When you parse a URL for allowlisting like this, you need to recompose it from the parsed pieces, rather than allowing it past in its original form. This helps avoid the “dueling parsers” class of vulnerabilities.
It’s very telling/disappointing that Google’s fix was to change their library to use the broken definition of URL that WHATWG promulgates, rather than following RFC 3986 like everyone else. (What is WHATWG smoking, anyhow?)
WHATWG documented what’s actually implemented in browsers rather than the platonic ideal as originally designed.
That has the same feel of an electrical standards body standardizing shoving pennies in fuse boxes because everyone’s already doing it.
It’s more like how dictionaries describe language as it is used rather than proscribing how language should be used.

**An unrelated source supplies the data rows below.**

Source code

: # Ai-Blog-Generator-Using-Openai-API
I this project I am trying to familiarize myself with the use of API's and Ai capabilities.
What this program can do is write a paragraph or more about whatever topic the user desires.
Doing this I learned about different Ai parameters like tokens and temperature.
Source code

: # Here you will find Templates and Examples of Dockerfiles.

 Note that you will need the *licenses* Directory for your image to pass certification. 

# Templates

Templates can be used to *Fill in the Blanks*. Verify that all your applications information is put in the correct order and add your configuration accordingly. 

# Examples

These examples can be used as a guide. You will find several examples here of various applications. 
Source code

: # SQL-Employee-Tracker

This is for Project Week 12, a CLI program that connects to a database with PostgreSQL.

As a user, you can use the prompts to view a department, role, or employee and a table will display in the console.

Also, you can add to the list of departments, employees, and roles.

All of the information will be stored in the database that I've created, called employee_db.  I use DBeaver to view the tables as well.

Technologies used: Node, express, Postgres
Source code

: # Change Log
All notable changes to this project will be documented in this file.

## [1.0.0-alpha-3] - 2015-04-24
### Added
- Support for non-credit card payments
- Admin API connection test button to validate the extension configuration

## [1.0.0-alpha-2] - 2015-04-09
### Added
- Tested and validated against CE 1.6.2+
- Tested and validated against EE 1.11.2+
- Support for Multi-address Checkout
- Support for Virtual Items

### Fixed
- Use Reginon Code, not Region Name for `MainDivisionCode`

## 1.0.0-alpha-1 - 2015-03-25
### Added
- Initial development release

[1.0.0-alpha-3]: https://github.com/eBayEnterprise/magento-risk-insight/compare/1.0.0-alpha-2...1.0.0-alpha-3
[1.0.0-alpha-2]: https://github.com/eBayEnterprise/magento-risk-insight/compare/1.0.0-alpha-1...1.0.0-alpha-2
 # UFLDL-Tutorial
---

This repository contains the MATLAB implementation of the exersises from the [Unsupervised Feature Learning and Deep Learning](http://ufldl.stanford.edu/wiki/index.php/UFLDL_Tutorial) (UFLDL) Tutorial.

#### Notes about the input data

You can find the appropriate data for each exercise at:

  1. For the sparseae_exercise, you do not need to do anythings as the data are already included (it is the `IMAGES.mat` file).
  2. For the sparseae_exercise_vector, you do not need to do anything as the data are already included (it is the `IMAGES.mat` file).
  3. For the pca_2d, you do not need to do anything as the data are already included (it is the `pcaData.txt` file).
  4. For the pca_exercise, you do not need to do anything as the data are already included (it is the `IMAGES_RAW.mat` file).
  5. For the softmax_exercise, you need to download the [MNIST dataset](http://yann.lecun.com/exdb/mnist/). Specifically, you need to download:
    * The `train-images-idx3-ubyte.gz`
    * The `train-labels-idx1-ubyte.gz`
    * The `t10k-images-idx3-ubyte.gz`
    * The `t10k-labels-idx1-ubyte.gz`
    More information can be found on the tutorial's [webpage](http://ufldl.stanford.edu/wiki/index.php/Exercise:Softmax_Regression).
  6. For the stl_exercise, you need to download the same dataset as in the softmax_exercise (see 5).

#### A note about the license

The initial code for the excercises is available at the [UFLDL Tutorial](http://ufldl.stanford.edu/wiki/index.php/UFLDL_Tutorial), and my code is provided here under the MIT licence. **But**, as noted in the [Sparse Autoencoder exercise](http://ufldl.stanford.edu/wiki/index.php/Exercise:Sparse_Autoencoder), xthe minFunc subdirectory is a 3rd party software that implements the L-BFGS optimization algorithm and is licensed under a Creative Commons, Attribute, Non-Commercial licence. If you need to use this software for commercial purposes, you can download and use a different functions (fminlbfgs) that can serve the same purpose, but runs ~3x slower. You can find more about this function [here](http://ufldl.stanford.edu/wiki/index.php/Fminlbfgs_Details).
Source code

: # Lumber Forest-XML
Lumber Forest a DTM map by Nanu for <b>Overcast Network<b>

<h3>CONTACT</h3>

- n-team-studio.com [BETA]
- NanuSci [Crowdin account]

Dictionary publishers don’t claim to be standards bodies. If WHATWG just wanted to describe, not prescribe, I’d be fine with their inclusion of backslash. But they can’t have it both ways, at least not without big caveats in the description/standard.

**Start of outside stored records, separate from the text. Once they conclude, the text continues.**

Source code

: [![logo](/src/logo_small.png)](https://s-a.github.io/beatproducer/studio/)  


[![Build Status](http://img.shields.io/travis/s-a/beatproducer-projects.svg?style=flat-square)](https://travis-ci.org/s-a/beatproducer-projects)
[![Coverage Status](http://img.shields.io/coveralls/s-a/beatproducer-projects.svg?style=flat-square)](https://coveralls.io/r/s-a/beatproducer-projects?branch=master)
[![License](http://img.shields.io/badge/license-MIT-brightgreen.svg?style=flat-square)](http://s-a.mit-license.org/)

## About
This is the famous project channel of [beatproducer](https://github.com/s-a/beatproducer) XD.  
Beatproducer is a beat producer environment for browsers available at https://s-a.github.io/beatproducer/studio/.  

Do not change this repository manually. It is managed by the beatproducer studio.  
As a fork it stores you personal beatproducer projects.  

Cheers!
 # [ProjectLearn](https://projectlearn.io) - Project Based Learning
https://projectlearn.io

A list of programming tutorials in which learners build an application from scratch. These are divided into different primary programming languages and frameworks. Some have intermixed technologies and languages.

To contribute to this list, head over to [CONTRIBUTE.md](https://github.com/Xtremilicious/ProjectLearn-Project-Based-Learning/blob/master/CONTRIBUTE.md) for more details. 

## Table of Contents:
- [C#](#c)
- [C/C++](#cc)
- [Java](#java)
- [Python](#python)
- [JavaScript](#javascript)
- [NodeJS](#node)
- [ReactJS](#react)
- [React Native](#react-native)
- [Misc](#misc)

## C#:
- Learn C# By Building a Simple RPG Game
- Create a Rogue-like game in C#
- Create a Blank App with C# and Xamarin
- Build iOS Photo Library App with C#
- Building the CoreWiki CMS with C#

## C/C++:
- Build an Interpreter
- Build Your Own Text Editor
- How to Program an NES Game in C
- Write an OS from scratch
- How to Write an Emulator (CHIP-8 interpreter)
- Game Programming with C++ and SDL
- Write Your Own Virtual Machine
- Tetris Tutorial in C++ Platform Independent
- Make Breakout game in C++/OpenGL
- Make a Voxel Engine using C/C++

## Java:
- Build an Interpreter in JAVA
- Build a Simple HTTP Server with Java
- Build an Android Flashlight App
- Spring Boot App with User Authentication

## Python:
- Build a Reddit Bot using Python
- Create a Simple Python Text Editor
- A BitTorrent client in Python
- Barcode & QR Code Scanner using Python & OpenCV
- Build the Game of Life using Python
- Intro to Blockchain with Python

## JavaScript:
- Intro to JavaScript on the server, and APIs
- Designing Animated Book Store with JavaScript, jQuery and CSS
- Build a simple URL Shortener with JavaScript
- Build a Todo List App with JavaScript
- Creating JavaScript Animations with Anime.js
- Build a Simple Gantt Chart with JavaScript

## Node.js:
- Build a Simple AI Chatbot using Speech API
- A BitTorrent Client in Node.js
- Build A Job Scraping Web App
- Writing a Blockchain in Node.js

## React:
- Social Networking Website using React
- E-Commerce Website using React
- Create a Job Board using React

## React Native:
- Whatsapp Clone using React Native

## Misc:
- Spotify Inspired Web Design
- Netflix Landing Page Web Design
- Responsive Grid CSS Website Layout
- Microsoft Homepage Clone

Who cares about what browsers implement, none of this even happens clientside?
It turns out that sometimes servers talk to clients and it’s useful for servers to be able to reason about how clients will interpret various data formats. That was, it turns out, a bad choice of library for this particular case.
Getting three bounties from one bug by checking whether it was really fixed or not was a neat trick.
That kind of whack-a-mole interaction is usually the kind of thing I would expect from a more green security response team, not… Google.
Google has so many teams in it that even if the average is pretty good, there are going to be a few teams that are much worse than the average. Perhaps the author just happened to get lucky by finding one.
(And perhaps Google’s average standard is worse than they like to think it is.)